На шесть утра мы были абсолютно никакие, но на Вовку смотреть было особенно больно – совершенно безумные глаза. Не отрываясь, он выдул целый стакан водки. Несколько секунд стоял, закатив зрачки, затем неожиданно смахнул посуду со стола на пол – она только чудом не разбилась. Но этого Вовке показалось мало: ударом ноги высадил оконную раму – стёкла со звоном полетели вниз, на асфальт. Туда же отправилась тумбочка и ещё что-то из мебели. Мы с Серёгой пробовали унять его, но Вовка так оттолкнул, что даже силач Серёга отлетел в угол, будто резиновый мячик. Испуганные девчонки разбежались, а обрадованный сержант вместе с Вовкой принялся крушить остальную мебель на этаже. Воистину это был классический русский бунт – бессмысленный и беспощадный.
В одиннадцать часов вылетал наш самолёт. Общежитие мы покинули за два часа до этого. Здание напоминало руины Сталинграда, вокруг которых валялись останки обстановки. Добрая тётенька комендант, у которой я как-то даже занимал деньги, ошеломлённо смотрела на дела «уральских соколиков». Проходя мимо, я старался не смотреть в её сторону: даже с дикого похмелья было стыдно.
Было бы наивным полагать, что нам всё это сойдёт с рук. Вскоре состоялось заседание в деканате на котором предполагалось вышвырнуть всех четверых из института – по крайней мере, сам декан был точно настроен на такой исход. Лишних не звали: только деканатские, кое-кто из преподавателей и мы, с повинными головами.

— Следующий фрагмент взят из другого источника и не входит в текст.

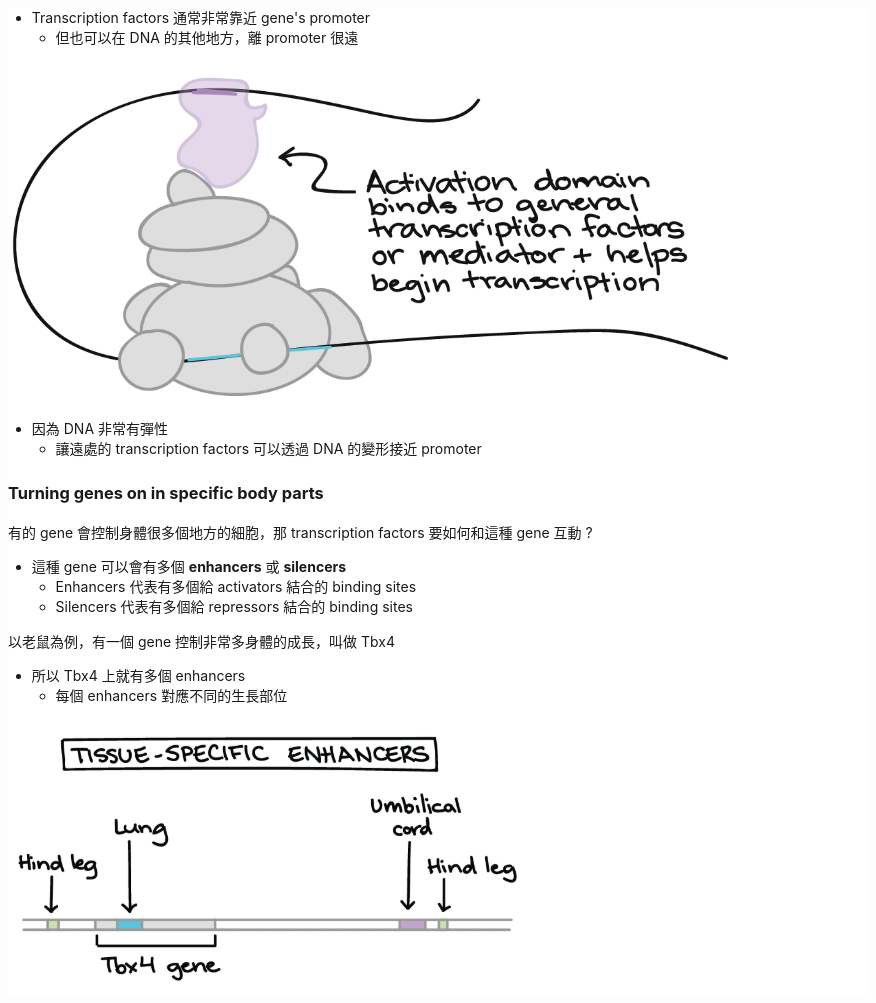 * Transcription factors 通常非常靠近 gene's promoter
  * 但也可以在 DNA 的其他地方，離 promoter 很遠

![](../.gitbook/assets/binding_site_solution.png)

* 因為 DNA 非常有彈性
  * 讓遠處的 transcription factors 可以透過 DNA 的變形接近 promoter

### Turning genes on in specific body parts

有的 gene 會控制身體很多個地方的細胞，那 transcription factors 要如何和這種 gene 互動 ?

* 這種 gene 可以會有多個 **enhancers** 或 **silencers**
  * Enhancers 代表有多個給 activators 結合的 binding sites
  * Silencers 代表有多個給 repressors 結合的 binding sites

以老鼠為例，有一個 gene 控制非常多身體的成長，叫做 Tbx4

* 所以 Tbx4 上就有多個 enhancers
  * 每個 enhancers 對應不同的生長部位

![](../.gitbook/assets/mouse_enhancers.png)
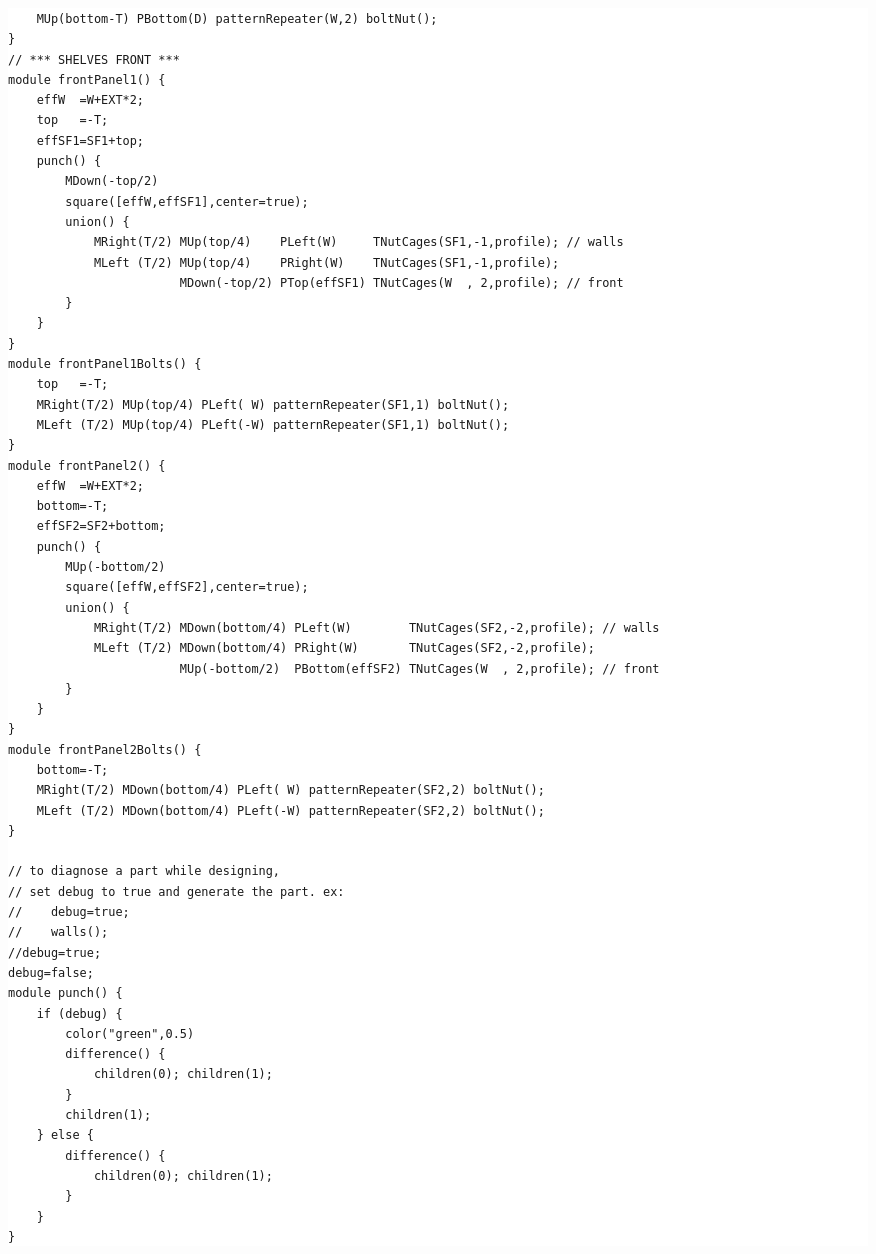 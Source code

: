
 ```
    MUp(bottom-T) PBottom(D) patternRepeater(W,2) boltNut();
}        
// *** SHELVES FRONT ***
module frontPanel1() {
    effW  =W+EXT*2;
    top   =-T;
    effSF1=SF1+top;
    punch() {
        MDown(-top/2)
        square([effW,effSF1],center=true);
        union() {
            MRight(T/2) MUp(top/4)    PLeft(W)     TNutCages(SF1,-1,profile); // walls
            MLeft (T/2) MUp(top/4)    PRight(W)    TNutCages(SF1,-1,profile);
                        MDown(-top/2) PTop(effSF1) TNutCages(W  , 2,profile); // front
        }
    }
}
module frontPanel1Bolts() {
    top   =-T;
    MRight(T/2) MUp(top/4) PLeft( W) patternRepeater(SF1,1) boltNut();
    MLeft (T/2) MUp(top/4) PLeft(-W) patternRepeater(SF1,1) boltNut();
}
module frontPanel2() {
    effW  =W+EXT*2;
    bottom=-T;
    effSF2=SF2+bottom;
    punch() {
        MUp(-bottom/2)
        square([effW,effSF2],center=true);
        union() {                    
            MRight(T/2) MDown(bottom/4) PLeft(W)        TNutCages(SF2,-2,profile); // walls
            MLeft (T/2) MDown(bottom/4) PRight(W)       TNutCages(SF2,-2,profile);
                        MUp(-bottom/2)  PBottom(effSF2) TNutCages(W  , 2,profile); // front
        }
    }
}
module frontPanel2Bolts() {
    bottom=-T;
    MRight(T/2) MDown(bottom/4) PLeft( W) patternRepeater(SF2,2) boltNut();
    MLeft (T/2) MDown(bottom/4) PLeft(-W) patternRepeater(SF2,2) boltNut();
}       

// to diagnose a part while designing,
// set debug to true and generate the part. ex:
//    debug=true;
//    walls();
//debug=true;
debug=false;
module punch() {
    if (debug) {
        color("green",0.5) 
        difference() {
            children(0); children(1);
        }
        children(1);
    } else {
        difference() {
            children(0); children(1);
        }
    }
}
```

Секретарь траурным голосом Левитана зачитала донесения из Нижнего Новгорода, где фронтовой сводкой излагались подробности учинённого дебоша и прочих возмутительных нарушений трудовой дисциплины. Как и полагается в таких случаях, выступил комсомольский деятель, чёткими рублеными фразами («дезорганизация работы учебного сектора…») заклеймил нас позором. Собрание шло к закономерному финалу, как вдруг слово взял преподаватель с кафедры теплотехники.
– Мало ли что написали, – высказался Сан Саныч, – эти жлобы с завода. У них работа такая – жулить. Парни, может, работали не покладая рук, а мы их выкинем на улицу, как собак. Правильно ли это?
Декан даже остолбенел.
– Александр Александрович, вы в своём уме? Эти хулиганы честь института истоптали, а вы их защищаете!

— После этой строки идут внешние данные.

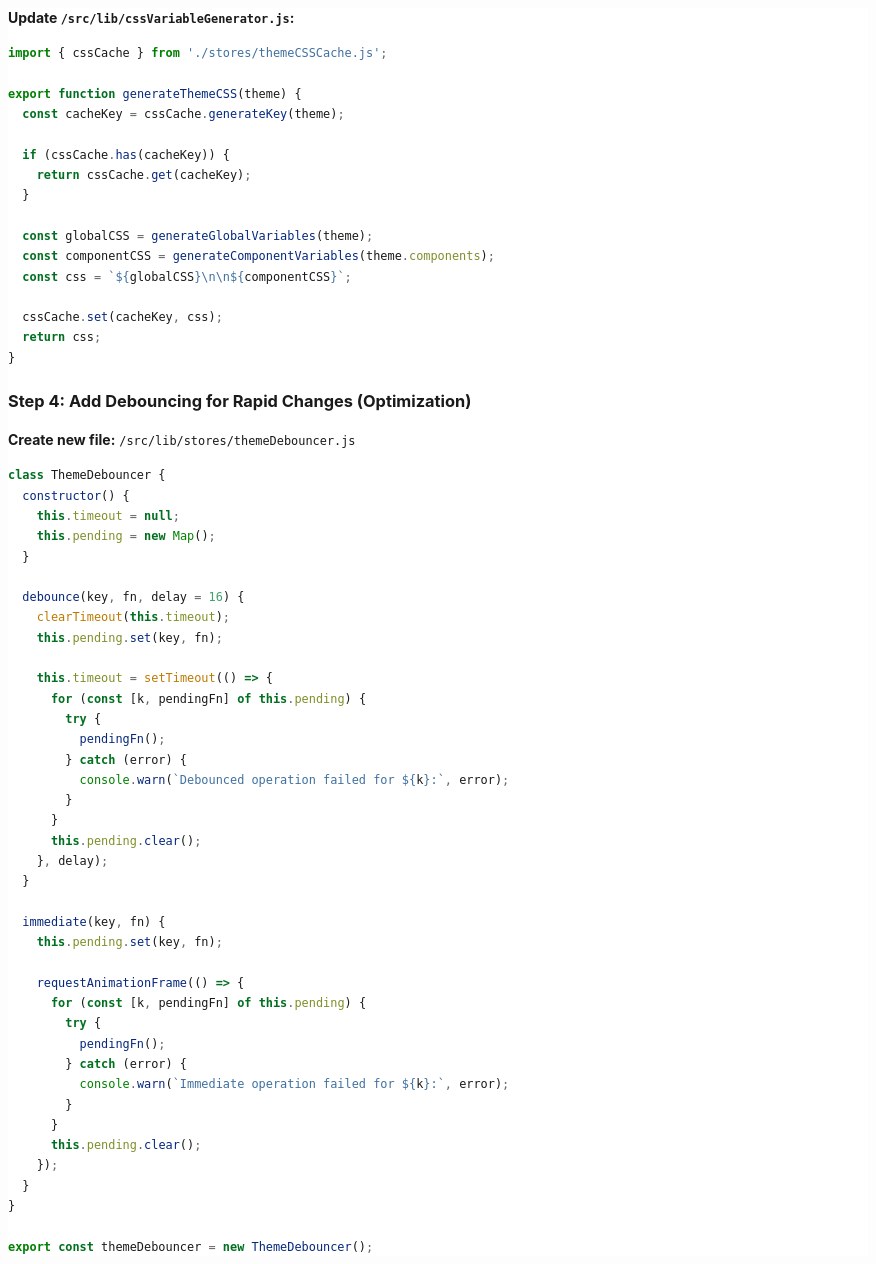 **Update `/src/lib/cssVariableGenerator.js`:**
```javascript
import { cssCache } from './stores/themeCSSCache.js';

export function generateThemeCSS(theme) {
  const cacheKey = cssCache.generateKey(theme);
  
  if (cssCache.has(cacheKey)) {
    return cssCache.get(cacheKey);
  }
  
  const globalCSS = generateGlobalVariables(theme);
  const componentCSS = generateComponentVariables(theme.components);
  const css = `${globalCSS}\n\n${componentCSS}`;
  
  cssCache.set(cacheKey, css);
  return css;
}
```

### Step 4: Add Debouncing for Rapid Changes (Optimization)

**Create new file:** `/src/lib/stores/themeDebouncer.js`

```javascript
class ThemeDebouncer {
  constructor() {
    this.timeout = null;
    this.pending = new Map();
  }

  debounce(key, fn, delay = 16) {
    clearTimeout(this.timeout);
    this.pending.set(key, fn);
    
    this.timeout = setTimeout(() => {
      for (const [k, pendingFn] of this.pending) {
        try {
          pendingFn();
        } catch (error) {
          console.warn(`Debounced operation failed for ${k}:`, error);
        }
      }
      this.pending.clear();
    }, delay);
  }

  immediate(key, fn) {
    this.pending.set(key, fn);
    
    requestAnimationFrame(() => {
      for (const [k, pendingFn] of this.pending) {
        try {
          pendingFn();
        } catch (error) {
          console.warn(`Immediate operation failed for ${k}:`, error);
        }
      }
      this.pending.clear();
    });
  }
}

export const themeDebouncer = new ThemeDebouncer();
```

– Да какую там честь… – пробурчал тот. – Впрочем, если нужно кого-то показательно выгнать – пожалуйста. Мне всё равно.
И сел на своё место. Следом выступила ещё одна активистка: худющая стерва с узким разрезом глаз и решительно очерченным ртом. Её тезисы сводились к простой идее: всех выстроить в институтском дворе и расстрелять – остальное будет выглядеть чересчур мягко.